Obviously, the band has nine members. Does everybody play an equal part?
Mataio: Everyone does play a part. I think a collective is genuinely what it is. There’s no sense of leadership or anything like that. It’s completely collective and democratic in every way. It’s there in our politics and in our way of working as well.
How about the essay that accompanies the album? That must’ve been hard for nine people to collaborate on.
Mataio: [Laughs] To be fair, the essay wasn’t written by nine people. That was written, I guess, by us three, as well as Dan.
Jacken: Yeah, I think there were four of us. The others probably had smaller inputs as well, but the four of us took the lead.
Nick: I really loved that session. We all came with contributions we’d written beforehand. By the end, it was like we were really working. I was surprised by that. It was quite inspiring that we were able to do that.
Mataio: Yeah. I was talking to someone, to a friend who writes, and she was like, “My god! You must really get on to be able to do that!” And it’s true. I’ve written things with people before and it’s been a nightmare. But this one worked really well, and I’m quite proud of that, to be honest.
The album is out on December 1st, and you’re playing a Christmas show at St John on Bethnal Green.
Jacken: Yeah. The first gig we did was a Christmas gig, and we did a Christmas gig last year as well. This will be our third Christmas gig, which we’re also using to launch the album.

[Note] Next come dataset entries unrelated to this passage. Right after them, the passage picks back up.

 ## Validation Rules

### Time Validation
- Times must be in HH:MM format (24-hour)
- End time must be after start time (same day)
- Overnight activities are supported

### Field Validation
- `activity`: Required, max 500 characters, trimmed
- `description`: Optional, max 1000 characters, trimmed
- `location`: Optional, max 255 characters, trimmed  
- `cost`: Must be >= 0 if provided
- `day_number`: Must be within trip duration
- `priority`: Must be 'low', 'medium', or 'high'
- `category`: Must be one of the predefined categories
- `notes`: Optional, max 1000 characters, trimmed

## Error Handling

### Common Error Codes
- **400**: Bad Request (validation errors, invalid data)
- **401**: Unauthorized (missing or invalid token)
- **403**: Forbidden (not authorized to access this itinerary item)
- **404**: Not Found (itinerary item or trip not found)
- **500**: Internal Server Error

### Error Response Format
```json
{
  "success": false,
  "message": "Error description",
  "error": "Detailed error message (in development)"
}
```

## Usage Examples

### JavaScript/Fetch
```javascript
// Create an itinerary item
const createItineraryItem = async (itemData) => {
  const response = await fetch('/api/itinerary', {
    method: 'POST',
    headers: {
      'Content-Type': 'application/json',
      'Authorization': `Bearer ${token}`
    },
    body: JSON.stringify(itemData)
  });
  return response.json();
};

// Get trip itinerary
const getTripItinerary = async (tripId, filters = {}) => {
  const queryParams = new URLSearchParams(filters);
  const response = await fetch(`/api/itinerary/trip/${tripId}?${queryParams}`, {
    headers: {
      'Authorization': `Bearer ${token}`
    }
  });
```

So we’ll do some things off the album and some Christmas songs.
I must say, I’m really fascinated to see what a Shovel Dance Collective Christmas set list looks like.
Mataio: Well, we did a bit at the BBC last night. It was pretty doom [laughs].
Jacken: We’ll be on BBC Radio 4 on Christmas Day doing a couple of things as part of a Michael Rosen show. We did a version of ‘On Christmas Day it Happened So’ [Roud 1078]. We were in a particularly doomy mood for that [laughs].